Phillies: It was fun while it lasted

The Phillies will not win the World Series in 2012. They will not win 100 games. The five-year run of division titles will end. And, despite the new expanded format, they will not even make the playoffs.

Remember, you read it here first.

In my four-plus years of writing this column, I have never created a more painful paragraph than the one I just wrote. The exhilaration of this Phillies era has been unrivaled for me, as a fan and broadcaster. There have been so many magical moments, so many masterful performances, that it is hard to imagine the empty emotions that await us.

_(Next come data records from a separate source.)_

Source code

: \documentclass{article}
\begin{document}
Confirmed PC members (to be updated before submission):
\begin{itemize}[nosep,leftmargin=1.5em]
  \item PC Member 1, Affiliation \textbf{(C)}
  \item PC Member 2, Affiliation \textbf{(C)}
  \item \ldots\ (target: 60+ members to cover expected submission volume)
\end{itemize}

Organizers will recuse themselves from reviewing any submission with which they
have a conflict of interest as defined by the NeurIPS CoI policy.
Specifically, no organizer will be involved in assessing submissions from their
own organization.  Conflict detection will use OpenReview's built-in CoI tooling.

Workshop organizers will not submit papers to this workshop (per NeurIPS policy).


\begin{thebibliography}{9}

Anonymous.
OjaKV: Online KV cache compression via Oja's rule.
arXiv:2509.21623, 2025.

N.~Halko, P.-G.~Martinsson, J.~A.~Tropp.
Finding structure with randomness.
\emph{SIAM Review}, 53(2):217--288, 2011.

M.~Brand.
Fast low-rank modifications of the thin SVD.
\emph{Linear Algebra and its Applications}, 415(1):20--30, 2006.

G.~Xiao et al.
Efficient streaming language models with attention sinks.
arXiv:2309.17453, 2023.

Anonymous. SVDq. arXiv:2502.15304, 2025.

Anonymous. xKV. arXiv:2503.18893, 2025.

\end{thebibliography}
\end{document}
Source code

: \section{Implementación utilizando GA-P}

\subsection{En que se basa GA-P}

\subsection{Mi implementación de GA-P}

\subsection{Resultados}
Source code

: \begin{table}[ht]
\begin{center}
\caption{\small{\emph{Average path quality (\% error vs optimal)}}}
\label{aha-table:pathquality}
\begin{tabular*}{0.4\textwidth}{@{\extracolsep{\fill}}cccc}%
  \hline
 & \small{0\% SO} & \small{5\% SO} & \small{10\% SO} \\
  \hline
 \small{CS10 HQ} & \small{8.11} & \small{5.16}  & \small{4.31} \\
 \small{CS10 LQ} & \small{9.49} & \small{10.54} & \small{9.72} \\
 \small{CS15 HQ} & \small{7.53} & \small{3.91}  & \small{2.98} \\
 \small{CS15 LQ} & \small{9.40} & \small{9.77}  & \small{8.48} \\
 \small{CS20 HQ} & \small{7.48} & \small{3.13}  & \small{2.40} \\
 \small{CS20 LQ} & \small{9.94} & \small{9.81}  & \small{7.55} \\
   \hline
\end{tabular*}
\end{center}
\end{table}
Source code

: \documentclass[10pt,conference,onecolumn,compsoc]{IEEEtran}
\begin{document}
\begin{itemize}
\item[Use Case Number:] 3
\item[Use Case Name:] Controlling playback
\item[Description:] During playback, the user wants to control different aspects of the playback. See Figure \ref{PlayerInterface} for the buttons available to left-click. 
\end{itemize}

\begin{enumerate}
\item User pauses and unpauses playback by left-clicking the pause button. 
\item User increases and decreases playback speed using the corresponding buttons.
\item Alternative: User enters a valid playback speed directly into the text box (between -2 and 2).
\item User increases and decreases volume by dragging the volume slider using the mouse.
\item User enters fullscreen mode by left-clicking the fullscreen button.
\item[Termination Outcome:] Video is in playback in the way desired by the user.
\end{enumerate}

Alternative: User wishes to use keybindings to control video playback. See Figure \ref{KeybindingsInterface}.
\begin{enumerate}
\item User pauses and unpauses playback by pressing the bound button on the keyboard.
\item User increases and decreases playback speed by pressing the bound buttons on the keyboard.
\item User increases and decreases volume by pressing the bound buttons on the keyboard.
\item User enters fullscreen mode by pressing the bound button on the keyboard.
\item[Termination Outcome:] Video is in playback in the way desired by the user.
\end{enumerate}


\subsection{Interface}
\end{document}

And yet the truth is impossible to deny, a truth that took root a few strides up the first-base line on the final play of the 2011 season. History will show that Ryan Howard’s stumble to the ground meant more than the crushing end to our most promising season ever. It also marked the symbolic fall of our baseball team.

What’s wrong with the current Phillies? For the first time in years, it is much easier to list what’s right. Roy Halladay, Cliff Lee and Cole Hamels are right. The new closer, Jonathan Papelbon, is right. Hunter Pence is right. And that — believe it or not — is the end of the list.

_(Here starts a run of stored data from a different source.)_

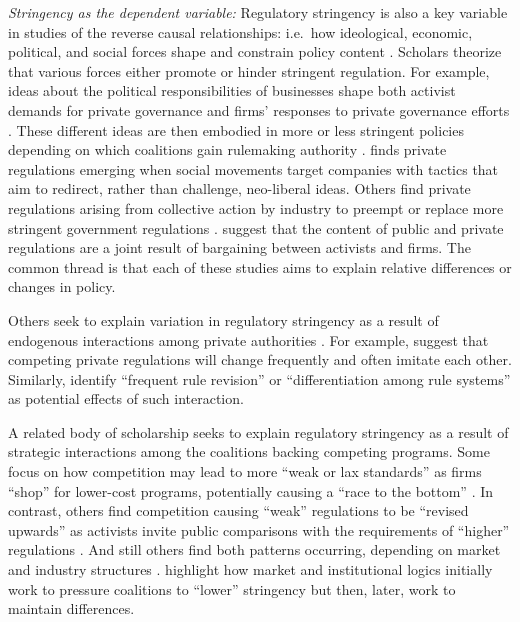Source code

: \documentclass[
      12pt,
            Review ]{article}
\begin{document}
\emph{Stringency as the dependent variable:} Regulatory stringency is also a key variable in studies of the reverse causal relationships: i.e.~how ideological, economic, political, and social forces shape and constrain policy content \citep{Bartley2003, Cashore2004, Fischer2014}.
Scholars theorize that various forces either promote or hinder stringent regulation. For example, ideas about the political responsibilities of businesses shape both activist demands for private governance and firms' responses to private governance efforts \citep{Bartley2003, Djelic2017}. These different ideas are then embodied in more or less stringent policies depending on which coalitions gain rulemaking authority \citep{Botzem2012, Hsueh2012}. \citet{Bartley2003} finds private regulations emerging when social movements target companies with tactics that aim to redirect, rather than challenge, neo-liberal ideas. Others find private regulations arising from collective action by industry to preempt or replace more stringent government regulations \citep{Bartley2007, Cashore2002, Grabosky2013, Green2013, Loconto2014, Lyon2008, Maxwell2000, Prakash2000}. \citet{Abbott2009} suggest that the content of public and private regulations are a joint result of bargaining between activists and firms. The common thread is that each of these studies aims to explain relative differences or changes in policy.

Others seek to explain variation in regulatory stringency as a result of endogenous interactions among private authorities \citep{DeLeon2009, Eberlein2014, Green2017, Gulbrandsen2014, Howard-Grenville2008, Li2015, Mills2016d}. For example, \citet{Smith2010} suggest that competing private regulations will change frequently and often imitate each other. Similarly, \citet{Eberlein2014} identify ``frequent rule revision'' or ``differentiation among rule systems'' as potential effects of such interaction.

A related body of scholarship seeks to explain regulatory stringency as a result of strategic interactions among the coalitions backing competing programs. Some focus on how competition may lead to more ``weak or lax standards'' as firms ``shop'' for lower-cost programs, potentially causing a ``race to the bottom'' \citep{Abbott2010, Fransen2011, Gulbrandsen2004}. In contrast, others find competition causing ``weak'' regulations to be ``revised upwards'' as activists invite public comparisons with the requirements of ``higher'' regulations \citep{Overdevest2005, Overdevest2010}. And still others find both patterns occurring, depending on market and industry structures \citep{Cashore2004, Hassel2008, VanderVen2015}. \citet{Cashore2004} highlight how market and institutional logics initially work to pressure coalitions to ``lower'' stringency but then, later, work to maintain differences.
\end{document}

Manager Charlie Manuel is not in that group for one obvious reason. At 68, he has never managed a small-ball team. The notion that he will suddenly become a master strategist, stealing the precious runs needed for his star pitchers, is ridiculous. Manuel is great in the clubhouse. Unfortunately, the problems are on the field.

Jimmy Rollins is in decline at shortstop. Placido Polanco is brittle. Carlos Ruiz is not the player he was two years ago. Shane Victorino is mindless. The new guys, Ty Wigginton and Jim Thome, are backups for a reason.

And then, there are the two names that are painful to mention: Chase Utley and Ryan Howard. Will they play at all this season after serious injuries? If so, how well? Is there any chance that they will return to their stellar form of a few years ago? No, there isn’t. No chance at all.

The 2012 Phillies are too old, too fragile and too slow. They don’t work counts, they don’t defend well and they are one key injury away from being a sub-.500 team. Remove any of the top three pitchers from the rotation for any time at all, and the Phillies become the fourth-best team in their own division.

Hey, I know you don’t want to read any of this. I don’t want to write it, believe me. But the era is ending. The run is over. The 2012 season is going to be one cold slap in the face for all of us. You read it here first.

Reid, Birds blinded by the light

When the news filtered out that Pro Bowl tackle Jason Peters was gone for the season, the first question was: Who will protect Mike Vick? The second question was even more intriguing: Who will save Andy Reid?

Without his best lineman, Reid has far less hope of fulfilling the demands of owner Jeff Lurie for a 2012 Super Bowl run. Based on what had happened before the Peters’ bombshell, maybe the coach doesn’t need a big season. Maybe the Lurie edict was totally bogus.

Reid fed this new perception himself when rumors circulated throughout the NFL owners meetings last week that the Eagles were poised to trade cornerback Asante Samuel to Tennessee for a third-round pick. Samuel was far from perfect last season, but he still ranked second in the NFL in preventing his receiver from catching the ball.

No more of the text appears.